## Data section:
• • • •

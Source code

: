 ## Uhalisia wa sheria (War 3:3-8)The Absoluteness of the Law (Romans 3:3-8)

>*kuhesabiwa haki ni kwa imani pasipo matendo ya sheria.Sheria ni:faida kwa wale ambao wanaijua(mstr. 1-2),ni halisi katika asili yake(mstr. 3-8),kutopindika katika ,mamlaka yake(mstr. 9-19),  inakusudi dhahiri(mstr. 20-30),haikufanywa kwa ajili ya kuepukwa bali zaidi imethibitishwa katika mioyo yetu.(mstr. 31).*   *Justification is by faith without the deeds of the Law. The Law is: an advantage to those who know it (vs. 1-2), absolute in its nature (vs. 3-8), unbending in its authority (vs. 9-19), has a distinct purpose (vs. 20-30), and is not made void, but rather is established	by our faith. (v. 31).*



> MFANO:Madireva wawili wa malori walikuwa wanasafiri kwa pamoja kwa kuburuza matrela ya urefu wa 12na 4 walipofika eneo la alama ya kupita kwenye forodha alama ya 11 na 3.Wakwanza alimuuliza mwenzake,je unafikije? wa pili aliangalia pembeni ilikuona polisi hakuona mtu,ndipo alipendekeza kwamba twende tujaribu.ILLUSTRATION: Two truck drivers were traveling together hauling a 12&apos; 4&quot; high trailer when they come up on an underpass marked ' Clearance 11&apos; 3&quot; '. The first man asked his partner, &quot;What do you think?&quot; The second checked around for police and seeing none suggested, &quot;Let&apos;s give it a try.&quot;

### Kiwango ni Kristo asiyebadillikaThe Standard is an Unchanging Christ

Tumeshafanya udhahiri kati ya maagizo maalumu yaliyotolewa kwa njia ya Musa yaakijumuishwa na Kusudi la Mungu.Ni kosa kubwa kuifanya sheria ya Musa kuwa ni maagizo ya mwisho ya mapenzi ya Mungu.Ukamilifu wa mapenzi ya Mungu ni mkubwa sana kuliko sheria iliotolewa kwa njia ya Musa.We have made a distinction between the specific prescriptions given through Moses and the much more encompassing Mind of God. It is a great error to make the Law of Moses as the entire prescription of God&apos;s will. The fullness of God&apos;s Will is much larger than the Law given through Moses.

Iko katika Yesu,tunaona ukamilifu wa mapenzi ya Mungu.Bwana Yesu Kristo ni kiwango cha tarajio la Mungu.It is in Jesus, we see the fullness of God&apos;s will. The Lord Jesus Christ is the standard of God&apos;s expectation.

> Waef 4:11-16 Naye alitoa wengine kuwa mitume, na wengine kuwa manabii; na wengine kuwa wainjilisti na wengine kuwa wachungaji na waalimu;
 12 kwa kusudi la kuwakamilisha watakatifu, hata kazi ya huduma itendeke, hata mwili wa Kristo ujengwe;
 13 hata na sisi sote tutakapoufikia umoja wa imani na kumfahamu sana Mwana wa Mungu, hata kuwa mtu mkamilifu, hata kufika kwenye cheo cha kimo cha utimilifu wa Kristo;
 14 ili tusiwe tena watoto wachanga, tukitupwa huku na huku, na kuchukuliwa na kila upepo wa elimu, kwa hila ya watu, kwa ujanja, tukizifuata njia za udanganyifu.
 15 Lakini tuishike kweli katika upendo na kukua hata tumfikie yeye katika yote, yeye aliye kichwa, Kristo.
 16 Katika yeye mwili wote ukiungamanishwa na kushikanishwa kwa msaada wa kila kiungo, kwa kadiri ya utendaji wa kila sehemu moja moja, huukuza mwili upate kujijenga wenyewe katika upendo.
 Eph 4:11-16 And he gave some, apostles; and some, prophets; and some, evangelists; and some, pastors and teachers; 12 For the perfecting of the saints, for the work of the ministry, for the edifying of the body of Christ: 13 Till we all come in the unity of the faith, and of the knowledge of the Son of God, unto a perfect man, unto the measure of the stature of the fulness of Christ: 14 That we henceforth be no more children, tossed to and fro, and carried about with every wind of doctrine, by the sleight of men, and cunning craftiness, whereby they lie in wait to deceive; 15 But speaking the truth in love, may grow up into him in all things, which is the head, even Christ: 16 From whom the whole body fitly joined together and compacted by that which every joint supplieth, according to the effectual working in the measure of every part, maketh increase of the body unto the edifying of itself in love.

• • • •

## Assignment:
Your job is to transcribe the listing exactly, line for line.

## Solution below:
Source code

: ## Uhalisia wa sheria (War 3:3-8)The Absoluteness of the Law (Romans 3:3-8)

>*kuhesabiwa haki ni kwa imani pasipo matendo ya sheria.Sheria ni:faida kwa wale ambao wanaijua(mstr. 1-2),ni halisi katika asili yake(mstr. 3-8),kutopindika katika ,mamlaka yake(mstr. 9-19),  inakusudi dhahiri(mstr. 20-30),haikufanywa kwa ajili ya kuepukwa bali zaidi imethibitishwa katika mioyo yetu.(mstr. 31).*   *Justification is by faith without the deeds of the Law. The Law is: an advantage to those who know it (vs. 1-2), absolute in its nature (vs. 3-8), unbending in its authority (vs. 9-19), has a distinct purpose (vs. 20-30), and is not made void, but rather is established	by our faith. (v. 31).*



> MFANO:Madireva wawili wa malori walikuwa wanasafiri kwa pamoja kwa kuburuza matrela ya urefu wa 12na 4 walipofika eneo la alama ya kupita kwenye forodha alama ya 11 na 3.Wakwanza alimuuliza mwenzake,je unafikije? wa pili aliangalia pembeni ilikuona polisi hakuona mtu,ndipo alipendekeza kwamba twende tujaribu.ILLUSTRATION: Two truck drivers were traveling together hauling a 12&apos; 4&quot; high trailer when they come up on an underpass marked ' Clearance 11&apos; 3&quot; '. The first man asked his partner, &quot;What do you think?&quot; The second checked around for police and seeing none suggested, &quot;Let&apos;s give it a try.&quot;

### Kiwango ni Kristo asiyebadillikaThe Standard is an Unchanging Christ

Tumeshafanya udhahiri kati ya maagizo maalumu yaliyotolewa kwa njia ya Musa yaakijumuishwa na Kusudi la Mungu.Ni kosa kubwa kuifanya sheria ya Musa kuwa ni maagizo ya mwisho ya mapenzi ya Mungu.Ukamilifu wa mapenzi ya Mungu ni mkubwa sana kuliko sheria iliotolewa kwa njia ya Musa.We have made a distinction between the specific prescriptions given through Moses and the much more encompassing Mind of God. It is a great error to make the Law of Moses as the entire prescription of God&apos;s will. The fullness of God&apos;s Will is much larger than the Law given through Moses.

Iko katika Yesu,tunaona ukamilifu wa mapenzi ya Mungu.Bwana Yesu Kristo ni kiwango cha tarajio la Mungu.It is in Jesus, we see the fullness of God&apos;s will. The Lord Jesus Christ is the standard of God&apos;s expectation.

> Waef 4:11-16 Naye alitoa wengine kuwa mitume, na wengine kuwa manabii; na wengine kuwa wainjilisti na wengine kuwa wachungaji na waalimu;
 12 kwa kusudi la kuwakamilisha watakatifu, hata kazi ya huduma itendeke, hata mwili wa Kristo ujengwe;
 13 hata na sisi sote tutakapoufikia umoja wa imani na kumfahamu sana Mwana wa Mungu, hata kuwa mtu mkamilifu, hata kufika kwenye cheo cha kimo cha utimilifu wa Kristo;
 14 ili tusiwe tena watoto wachanga, tukitupwa huku na huku, na kuchukuliwa na kila upepo wa elimu, kwa hila ya watu, kwa ujanja, tukizifuata njia za udanganyifu.
 15 Lakini tuishike kweli katika upendo na kukua hata tumfikie yeye katika yote, yeye aliye kichwa, Kristo.
 16 Katika yeye mwili wote ukiungamanishwa na kushikanishwa kwa msaada wa kila kiungo, kwa kadiri ya utendaji wa kila sehemu moja moja, huukuza mwili upate kujijenga wenyewe katika upendo.
 Eph 4:11-16 And he gave some, apostles; and some, prophets; and some, evangelists; and some, pastors and teachers; 12 For the perfecting of the saints, for the work of the ministry, for the edifying of the body of Christ: 13 Till we all come in the unity of the faith, and of the knowledge of the Son of God, unto a perfect man, unto the measure of the stature of the fulness of Christ: 14 That we henceforth be no more children, tossed to and fro, and carried about with every wind of doctrine, by the sleight of men, and cunning craftiness, whereby they lie in wait to deceive; 15 But speaking the truth in love, may grow up into him in all things, which is the head, even Christ: 16 From whom the whole body fitly joined together and compacted by that which every joint supplieth, according to the effectual working in the measure of every part, maketh increase of the body unto the edifying of itself in love.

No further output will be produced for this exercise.